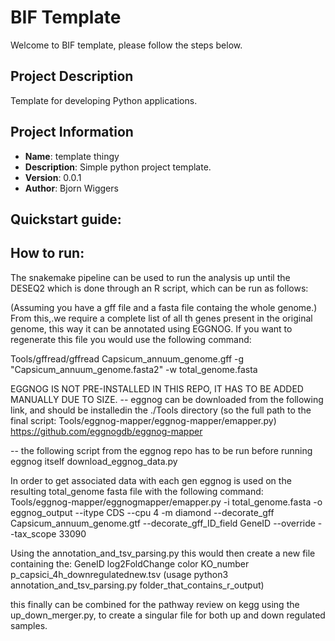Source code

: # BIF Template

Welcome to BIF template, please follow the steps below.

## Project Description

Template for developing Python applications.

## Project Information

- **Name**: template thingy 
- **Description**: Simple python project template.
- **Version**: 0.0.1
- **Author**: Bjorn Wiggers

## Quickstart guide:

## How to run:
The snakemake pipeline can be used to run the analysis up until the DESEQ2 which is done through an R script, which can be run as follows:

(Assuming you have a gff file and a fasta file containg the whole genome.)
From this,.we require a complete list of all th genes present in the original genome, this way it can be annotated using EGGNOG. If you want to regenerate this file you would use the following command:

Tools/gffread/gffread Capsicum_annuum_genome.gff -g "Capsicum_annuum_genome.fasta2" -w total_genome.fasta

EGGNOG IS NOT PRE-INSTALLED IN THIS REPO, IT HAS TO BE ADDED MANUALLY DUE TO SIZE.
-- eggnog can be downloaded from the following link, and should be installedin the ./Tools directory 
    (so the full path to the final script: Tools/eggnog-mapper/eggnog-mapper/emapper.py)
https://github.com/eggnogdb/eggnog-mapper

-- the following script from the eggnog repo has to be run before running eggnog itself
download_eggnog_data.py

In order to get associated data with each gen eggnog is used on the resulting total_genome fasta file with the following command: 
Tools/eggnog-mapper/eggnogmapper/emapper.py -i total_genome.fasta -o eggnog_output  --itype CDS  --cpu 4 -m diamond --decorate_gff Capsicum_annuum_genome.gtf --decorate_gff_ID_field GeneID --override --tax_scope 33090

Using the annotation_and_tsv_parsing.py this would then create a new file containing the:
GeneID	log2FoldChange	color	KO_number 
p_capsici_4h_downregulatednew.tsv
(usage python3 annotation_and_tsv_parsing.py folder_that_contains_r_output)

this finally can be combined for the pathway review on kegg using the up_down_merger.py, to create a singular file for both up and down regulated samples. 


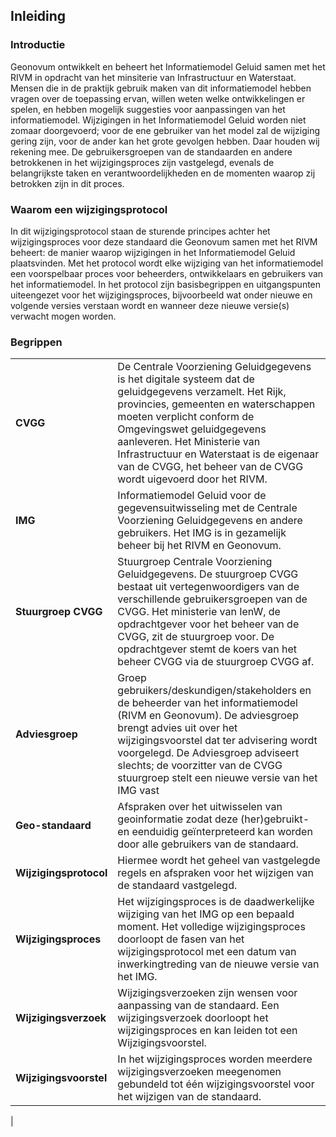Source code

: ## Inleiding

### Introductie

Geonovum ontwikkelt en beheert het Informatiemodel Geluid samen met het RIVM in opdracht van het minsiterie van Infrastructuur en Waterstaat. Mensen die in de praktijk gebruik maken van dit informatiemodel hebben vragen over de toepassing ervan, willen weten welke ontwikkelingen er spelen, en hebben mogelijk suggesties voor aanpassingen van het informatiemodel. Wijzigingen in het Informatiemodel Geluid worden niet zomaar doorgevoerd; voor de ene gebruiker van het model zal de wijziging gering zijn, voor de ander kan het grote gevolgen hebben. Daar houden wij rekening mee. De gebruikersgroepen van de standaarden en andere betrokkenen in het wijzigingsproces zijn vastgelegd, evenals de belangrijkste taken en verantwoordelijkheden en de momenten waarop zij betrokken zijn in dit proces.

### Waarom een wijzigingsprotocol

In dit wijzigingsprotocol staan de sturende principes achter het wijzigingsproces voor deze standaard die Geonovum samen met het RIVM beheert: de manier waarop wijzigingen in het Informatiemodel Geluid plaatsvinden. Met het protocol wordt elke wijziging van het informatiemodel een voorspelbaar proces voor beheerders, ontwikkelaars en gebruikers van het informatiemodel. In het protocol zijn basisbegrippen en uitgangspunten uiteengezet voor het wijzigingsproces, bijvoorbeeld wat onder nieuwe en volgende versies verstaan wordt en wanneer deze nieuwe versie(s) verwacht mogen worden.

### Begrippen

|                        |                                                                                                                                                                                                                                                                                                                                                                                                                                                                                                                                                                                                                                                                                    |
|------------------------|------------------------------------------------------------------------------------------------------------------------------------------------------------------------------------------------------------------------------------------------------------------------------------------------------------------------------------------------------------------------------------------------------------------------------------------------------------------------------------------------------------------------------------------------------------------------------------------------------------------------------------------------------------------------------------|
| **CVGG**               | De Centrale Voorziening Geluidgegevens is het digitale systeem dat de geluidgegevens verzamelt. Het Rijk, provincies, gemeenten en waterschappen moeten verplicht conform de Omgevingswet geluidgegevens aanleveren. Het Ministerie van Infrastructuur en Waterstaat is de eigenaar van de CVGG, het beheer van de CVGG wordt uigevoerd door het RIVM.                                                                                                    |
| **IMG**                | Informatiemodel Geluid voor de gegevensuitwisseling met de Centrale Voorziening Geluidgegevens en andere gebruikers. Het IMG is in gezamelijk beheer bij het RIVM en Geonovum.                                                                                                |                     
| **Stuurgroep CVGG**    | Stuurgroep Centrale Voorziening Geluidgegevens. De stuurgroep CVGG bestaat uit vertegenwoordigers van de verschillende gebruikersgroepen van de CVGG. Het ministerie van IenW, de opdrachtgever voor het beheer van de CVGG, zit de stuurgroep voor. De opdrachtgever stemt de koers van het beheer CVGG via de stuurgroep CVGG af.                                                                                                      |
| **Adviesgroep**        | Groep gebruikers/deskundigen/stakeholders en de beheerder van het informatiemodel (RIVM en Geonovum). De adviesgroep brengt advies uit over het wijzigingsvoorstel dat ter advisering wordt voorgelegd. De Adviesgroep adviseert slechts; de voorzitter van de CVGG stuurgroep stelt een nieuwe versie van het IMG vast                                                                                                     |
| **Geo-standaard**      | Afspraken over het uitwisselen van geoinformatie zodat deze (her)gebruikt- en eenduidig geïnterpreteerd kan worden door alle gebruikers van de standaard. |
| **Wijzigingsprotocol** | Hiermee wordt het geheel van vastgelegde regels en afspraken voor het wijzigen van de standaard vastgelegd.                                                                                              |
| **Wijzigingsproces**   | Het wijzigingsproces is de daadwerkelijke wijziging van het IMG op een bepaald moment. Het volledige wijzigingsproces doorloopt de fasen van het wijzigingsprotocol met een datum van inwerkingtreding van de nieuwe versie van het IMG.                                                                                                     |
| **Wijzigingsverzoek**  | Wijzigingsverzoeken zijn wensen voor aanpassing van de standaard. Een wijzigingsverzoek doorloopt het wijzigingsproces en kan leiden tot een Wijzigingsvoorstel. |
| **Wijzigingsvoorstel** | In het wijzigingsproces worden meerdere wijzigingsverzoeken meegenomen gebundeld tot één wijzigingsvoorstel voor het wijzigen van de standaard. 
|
* * *
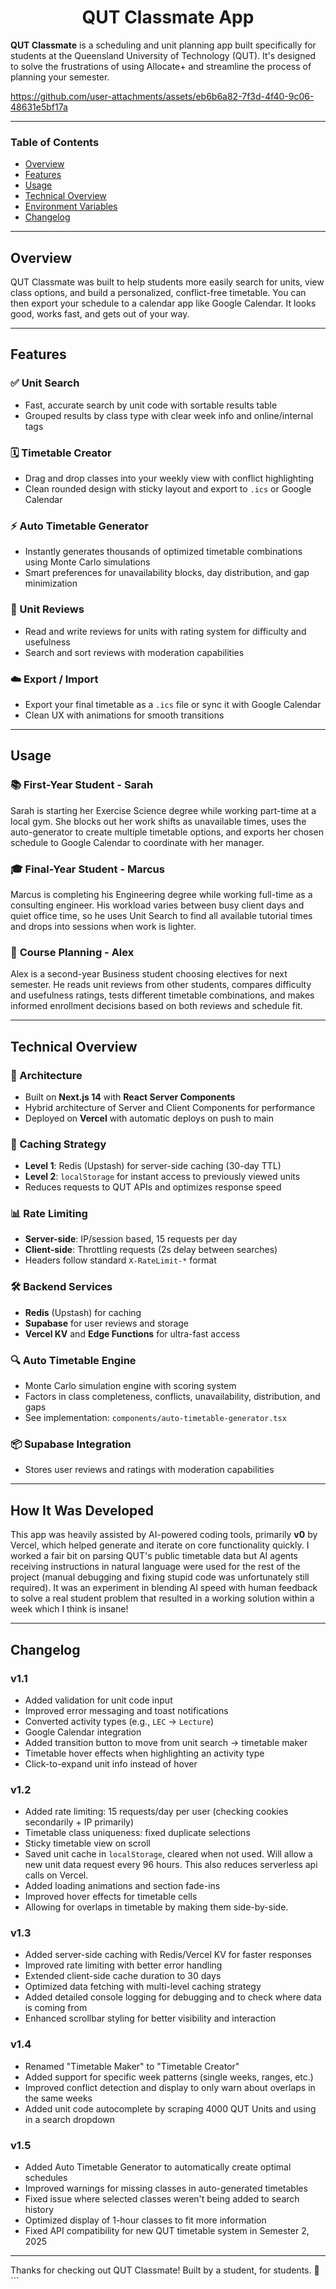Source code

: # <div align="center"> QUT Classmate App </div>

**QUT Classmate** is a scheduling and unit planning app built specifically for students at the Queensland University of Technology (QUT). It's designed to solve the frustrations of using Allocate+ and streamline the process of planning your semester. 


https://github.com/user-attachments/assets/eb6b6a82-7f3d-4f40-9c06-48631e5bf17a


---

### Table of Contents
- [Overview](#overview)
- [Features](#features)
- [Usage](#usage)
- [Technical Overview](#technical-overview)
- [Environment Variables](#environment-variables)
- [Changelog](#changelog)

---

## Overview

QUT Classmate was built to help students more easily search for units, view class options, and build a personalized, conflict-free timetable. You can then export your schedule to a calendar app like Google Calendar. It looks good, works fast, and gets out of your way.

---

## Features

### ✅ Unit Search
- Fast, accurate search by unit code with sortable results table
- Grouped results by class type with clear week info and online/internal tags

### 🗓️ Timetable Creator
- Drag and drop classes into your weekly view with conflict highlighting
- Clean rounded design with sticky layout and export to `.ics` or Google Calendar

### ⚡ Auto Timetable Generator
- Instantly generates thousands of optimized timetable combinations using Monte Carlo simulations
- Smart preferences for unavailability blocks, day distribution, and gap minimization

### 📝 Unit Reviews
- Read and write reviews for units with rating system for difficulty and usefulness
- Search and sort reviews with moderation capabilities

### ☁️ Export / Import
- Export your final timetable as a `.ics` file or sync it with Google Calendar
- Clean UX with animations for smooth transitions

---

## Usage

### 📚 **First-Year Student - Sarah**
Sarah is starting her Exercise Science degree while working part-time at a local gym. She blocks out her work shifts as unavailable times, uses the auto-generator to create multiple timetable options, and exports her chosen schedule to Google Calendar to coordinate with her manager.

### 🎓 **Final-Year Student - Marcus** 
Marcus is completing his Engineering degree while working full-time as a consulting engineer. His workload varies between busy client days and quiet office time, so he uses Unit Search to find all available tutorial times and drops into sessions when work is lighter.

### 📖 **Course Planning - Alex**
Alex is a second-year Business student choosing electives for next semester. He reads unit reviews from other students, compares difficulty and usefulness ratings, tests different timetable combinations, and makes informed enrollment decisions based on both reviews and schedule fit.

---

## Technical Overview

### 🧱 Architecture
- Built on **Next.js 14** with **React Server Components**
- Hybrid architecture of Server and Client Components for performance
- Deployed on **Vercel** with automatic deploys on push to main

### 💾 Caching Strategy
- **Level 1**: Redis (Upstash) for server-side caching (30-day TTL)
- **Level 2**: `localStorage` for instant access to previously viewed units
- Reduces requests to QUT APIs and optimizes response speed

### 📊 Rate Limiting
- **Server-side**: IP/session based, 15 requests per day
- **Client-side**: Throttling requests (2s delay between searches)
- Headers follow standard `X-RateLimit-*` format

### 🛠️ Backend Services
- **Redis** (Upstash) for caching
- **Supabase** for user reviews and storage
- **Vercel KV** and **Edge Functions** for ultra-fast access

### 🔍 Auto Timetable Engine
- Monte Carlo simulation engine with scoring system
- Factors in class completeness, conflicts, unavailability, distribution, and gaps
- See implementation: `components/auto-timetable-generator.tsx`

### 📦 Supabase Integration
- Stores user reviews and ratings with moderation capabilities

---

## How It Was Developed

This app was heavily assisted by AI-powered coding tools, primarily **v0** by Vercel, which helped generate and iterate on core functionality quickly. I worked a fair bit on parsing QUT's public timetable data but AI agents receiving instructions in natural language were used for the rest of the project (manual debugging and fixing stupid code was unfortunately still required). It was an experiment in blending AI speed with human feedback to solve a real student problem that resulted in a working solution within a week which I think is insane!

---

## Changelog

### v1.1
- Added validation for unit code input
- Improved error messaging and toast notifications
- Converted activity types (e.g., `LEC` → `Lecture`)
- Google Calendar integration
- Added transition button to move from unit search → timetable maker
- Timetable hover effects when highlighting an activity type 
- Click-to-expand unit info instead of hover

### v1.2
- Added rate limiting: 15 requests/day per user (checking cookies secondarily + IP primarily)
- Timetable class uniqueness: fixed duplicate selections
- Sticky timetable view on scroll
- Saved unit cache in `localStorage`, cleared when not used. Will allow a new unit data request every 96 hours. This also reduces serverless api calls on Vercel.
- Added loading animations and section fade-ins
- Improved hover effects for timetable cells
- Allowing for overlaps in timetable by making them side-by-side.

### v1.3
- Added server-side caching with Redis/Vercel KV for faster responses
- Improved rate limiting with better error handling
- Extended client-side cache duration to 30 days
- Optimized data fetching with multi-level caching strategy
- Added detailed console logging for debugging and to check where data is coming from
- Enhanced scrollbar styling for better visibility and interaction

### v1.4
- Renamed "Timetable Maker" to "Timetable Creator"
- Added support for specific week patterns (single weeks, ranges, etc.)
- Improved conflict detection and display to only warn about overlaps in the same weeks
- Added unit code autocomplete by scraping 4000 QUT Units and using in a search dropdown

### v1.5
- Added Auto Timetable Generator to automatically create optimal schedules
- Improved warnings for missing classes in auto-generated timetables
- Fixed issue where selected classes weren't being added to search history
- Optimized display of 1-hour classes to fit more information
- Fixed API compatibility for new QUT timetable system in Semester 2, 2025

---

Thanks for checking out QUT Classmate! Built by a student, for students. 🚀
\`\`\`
==
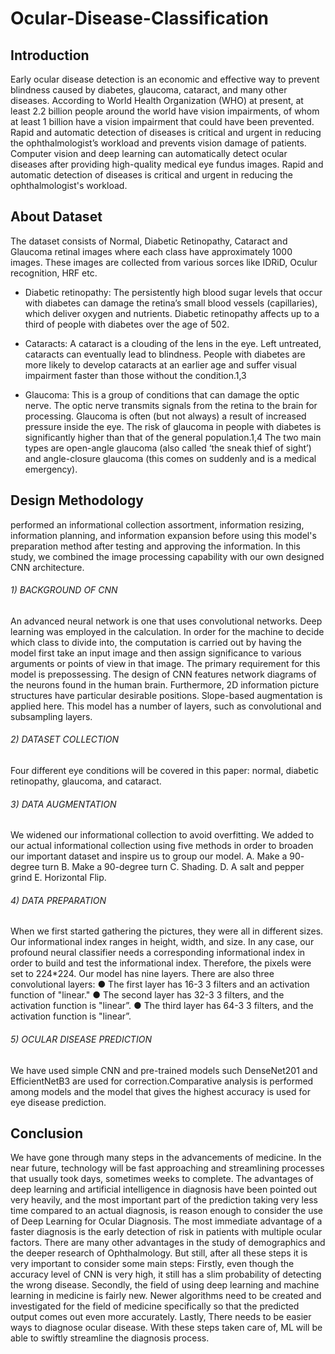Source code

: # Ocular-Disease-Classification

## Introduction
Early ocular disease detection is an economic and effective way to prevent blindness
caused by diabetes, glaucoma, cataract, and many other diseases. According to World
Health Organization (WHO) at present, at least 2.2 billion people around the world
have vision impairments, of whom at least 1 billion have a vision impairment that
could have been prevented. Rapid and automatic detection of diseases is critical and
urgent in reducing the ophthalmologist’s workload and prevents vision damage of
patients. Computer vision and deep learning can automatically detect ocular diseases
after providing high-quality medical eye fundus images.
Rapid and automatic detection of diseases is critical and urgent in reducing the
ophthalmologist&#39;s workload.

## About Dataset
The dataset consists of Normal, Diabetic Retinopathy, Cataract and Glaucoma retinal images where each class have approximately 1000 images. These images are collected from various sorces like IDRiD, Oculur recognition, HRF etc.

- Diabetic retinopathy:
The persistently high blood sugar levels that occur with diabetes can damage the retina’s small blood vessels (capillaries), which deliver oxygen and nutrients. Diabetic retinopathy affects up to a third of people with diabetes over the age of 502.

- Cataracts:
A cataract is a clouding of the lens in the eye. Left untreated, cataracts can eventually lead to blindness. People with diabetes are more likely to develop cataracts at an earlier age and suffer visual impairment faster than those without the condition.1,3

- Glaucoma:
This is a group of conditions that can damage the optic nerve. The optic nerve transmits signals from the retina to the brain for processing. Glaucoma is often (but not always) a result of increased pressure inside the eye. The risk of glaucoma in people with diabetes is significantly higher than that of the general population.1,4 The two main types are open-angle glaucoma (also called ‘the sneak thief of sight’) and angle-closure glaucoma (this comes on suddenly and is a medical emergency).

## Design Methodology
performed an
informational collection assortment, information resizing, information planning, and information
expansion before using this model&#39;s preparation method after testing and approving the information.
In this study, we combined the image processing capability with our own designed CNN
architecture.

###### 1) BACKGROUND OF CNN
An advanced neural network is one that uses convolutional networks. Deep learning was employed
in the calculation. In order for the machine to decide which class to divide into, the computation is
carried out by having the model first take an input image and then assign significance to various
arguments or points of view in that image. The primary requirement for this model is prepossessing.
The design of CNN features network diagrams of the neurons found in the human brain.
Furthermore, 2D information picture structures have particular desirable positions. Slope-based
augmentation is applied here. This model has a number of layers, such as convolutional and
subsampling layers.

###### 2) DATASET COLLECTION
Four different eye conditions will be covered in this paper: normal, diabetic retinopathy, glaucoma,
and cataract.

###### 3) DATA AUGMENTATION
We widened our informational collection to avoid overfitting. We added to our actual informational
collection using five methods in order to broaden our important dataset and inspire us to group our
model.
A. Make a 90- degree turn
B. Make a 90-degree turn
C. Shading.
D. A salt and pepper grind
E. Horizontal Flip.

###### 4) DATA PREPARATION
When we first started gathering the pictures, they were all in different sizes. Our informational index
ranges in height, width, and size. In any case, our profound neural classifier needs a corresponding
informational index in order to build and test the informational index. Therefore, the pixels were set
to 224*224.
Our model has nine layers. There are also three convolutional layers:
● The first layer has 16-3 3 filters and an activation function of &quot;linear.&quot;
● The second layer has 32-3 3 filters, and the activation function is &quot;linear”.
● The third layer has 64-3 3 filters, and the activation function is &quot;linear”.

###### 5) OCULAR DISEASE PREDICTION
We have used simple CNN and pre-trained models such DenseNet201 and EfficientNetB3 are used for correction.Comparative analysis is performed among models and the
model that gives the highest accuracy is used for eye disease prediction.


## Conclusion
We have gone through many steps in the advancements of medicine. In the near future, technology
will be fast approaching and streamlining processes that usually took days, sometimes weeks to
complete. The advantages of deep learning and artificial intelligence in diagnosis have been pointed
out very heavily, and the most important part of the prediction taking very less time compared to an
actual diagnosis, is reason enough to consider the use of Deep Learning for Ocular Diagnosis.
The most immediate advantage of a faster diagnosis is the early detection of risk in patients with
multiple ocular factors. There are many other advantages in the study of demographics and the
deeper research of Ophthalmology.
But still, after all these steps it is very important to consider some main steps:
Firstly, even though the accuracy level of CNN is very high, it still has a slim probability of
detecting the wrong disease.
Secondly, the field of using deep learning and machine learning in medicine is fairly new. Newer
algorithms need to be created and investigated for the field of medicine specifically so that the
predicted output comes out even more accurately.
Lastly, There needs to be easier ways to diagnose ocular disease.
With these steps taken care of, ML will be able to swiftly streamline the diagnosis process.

## WHAT YOU ARE ASKED TO DO
Which lines in the listing above hold the word "Overview"? Show each of them.

## RESPONSE TO THE EXERCISE
- [Overview](#overview)
- [Technical Overview](#technical-overview)
## Overview
## Technical Overview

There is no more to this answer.